Jeremiah
Lockwood
Research Topic
Melody Like a Confession: A Cultural History of the Cantorial “Golden Age”
Bio
Jeremiah Lockwood is a scholar and musician, working in the fields of Jewish studies, performance studies, and ethnomusicology. Both his music performance and scholarship gravitate toward the Jewish liturgical music and Yiddish expressive culture of the early twentieth century, and the reverberations of this cultural moment in present day communities. Lockwood’s research considers the work of cantors as arbiters of social, intellectual, and aesthetic change in times of crisis and cultural transformation. Jeremiah received his Ph.D. from Stanford University in 2021. His book project, Golden Ages: Brooklyn Hasidic Cantorial Revival in the Digital Era (under contract with the University of California Press), illuminates the work of contemporary Hasidic cantors who embrace early twentieth-century cantorial music as a nonconforming aesthetic and spiritual practice that cuts against the grain of musical and social norms of American Jewish life.
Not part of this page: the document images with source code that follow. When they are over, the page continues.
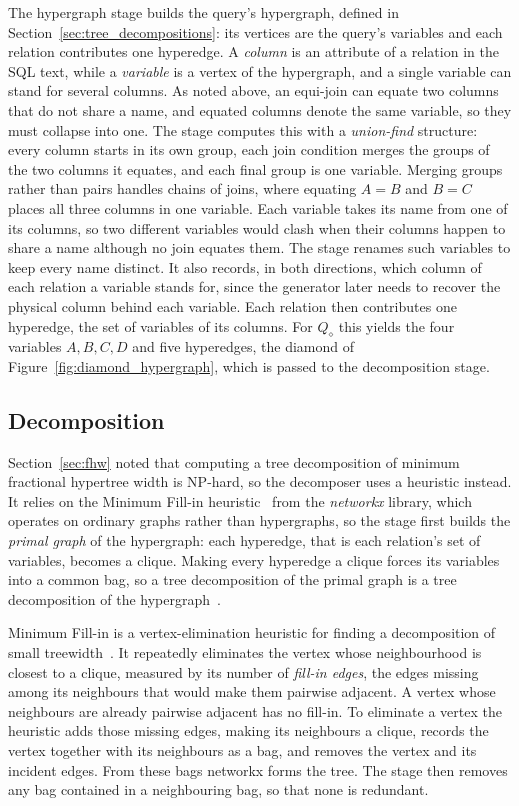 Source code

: The hypergraph stage builds the query's hypergraph, defined in Section~\ref{sec:tree_decompositions}: its vertices are the query's variables and each relation contributes one hyperedge.
A \emph{column} is an attribute of a relation in the SQL text, while a \emph{variable} is a vertex of the hypergraph, and a single variable can stand for several columns.
As noted above, an equi-join can equate two columns that do not share a name, and equated columns denote the same variable, so they must collapse into one.
The stage computes this with a \emph{union-find} structure: every column starts in its own group, each join condition merges the groups of the two columns it equates, and each final group is one variable.
Merging groups rather than pairs handles chains of joins, where equating $A=B$ and $B=C$ places all three columns in one variable.
Each variable takes its name from one of its columns, so two different variables would clash when their columns happen to share a name although no join equates them.
The stage renames such variables to keep every name distinct.
It also records, in both directions, which column of each relation a variable stands for, since the generator later needs to recover the physical column behind each variable.
Each relation then contributes one hyperedge, the set of variables of its columns.
For $Q_\diamond$ this yields the four variables $A,B,C,D$ and five hyperedges, the diamond of Figure~\ref{fig:diamond_hypergraph}, which is passed to the decomposition stage.

\subsection{Decomposition}

Section~\ref{sec:fhw} noted that computing a tree decomposition of minimum fractional hypertree width is NP-hard, so the decomposer uses a heuristic instead.
It relies on the Minimum Fill-in heuristic~\cite{bodlaender2005} from the \emph{networkx} library, which operates on ordinary graphs rather than hypergraphs, so the stage first builds the \emph{primal graph} of the hypergraph: each hyperedge, that is each relation's set of variables, becomes a clique.
Making every hyperedge a clique forces its variables into a common bag, so a tree decomposition of the primal graph is a tree decomposition of the hypergraph~\cite{grohe2014}.

Minimum Fill-in is a vertex-elimination heuristic for finding a decomposition of small treewidth~\cite{bodlaender2005}.
It repeatedly eliminates the vertex whose neighbourhood is closest to a clique, measured by its number of \emph{fill-in edges}, the edges missing among its neighbours that would make them pairwise adjacent.
A vertex whose neighbours are already pairwise adjacent has no fill-in.
To eliminate a vertex the heuristic adds those missing edges, making its neighbours a clique, records the vertex together with its neighbours as a bag, and removes the vertex and its incident edges.
From these bags networkx forms the tree.
The stage then removes any bag contained in a neighbouring bag, so that none is redundant.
Jeremiah was a 2022–23 Yale Institute of Sacred Music Fellow, where he conducted research on the khazente phenomenon of gramophone-era women performers of cantorial music and composed a new piece of music responding to this fecund moment in Jewish musical history. Jeremiah has recorded more than a dozen albums over a music career that spans decades with his band The Sway Machinery and other projects.
Selected publications
“Prayer and Crime: Cantor Elias Zaludkovsky’s Concert Performance Season in 1924 Poland,” In geveb: A Journal of Yiddish Studies (2022).
“A Cantorial Lesson: The Lineage of a Learning Encounter,” Studies in American Jewish Literature 38.1 (2019).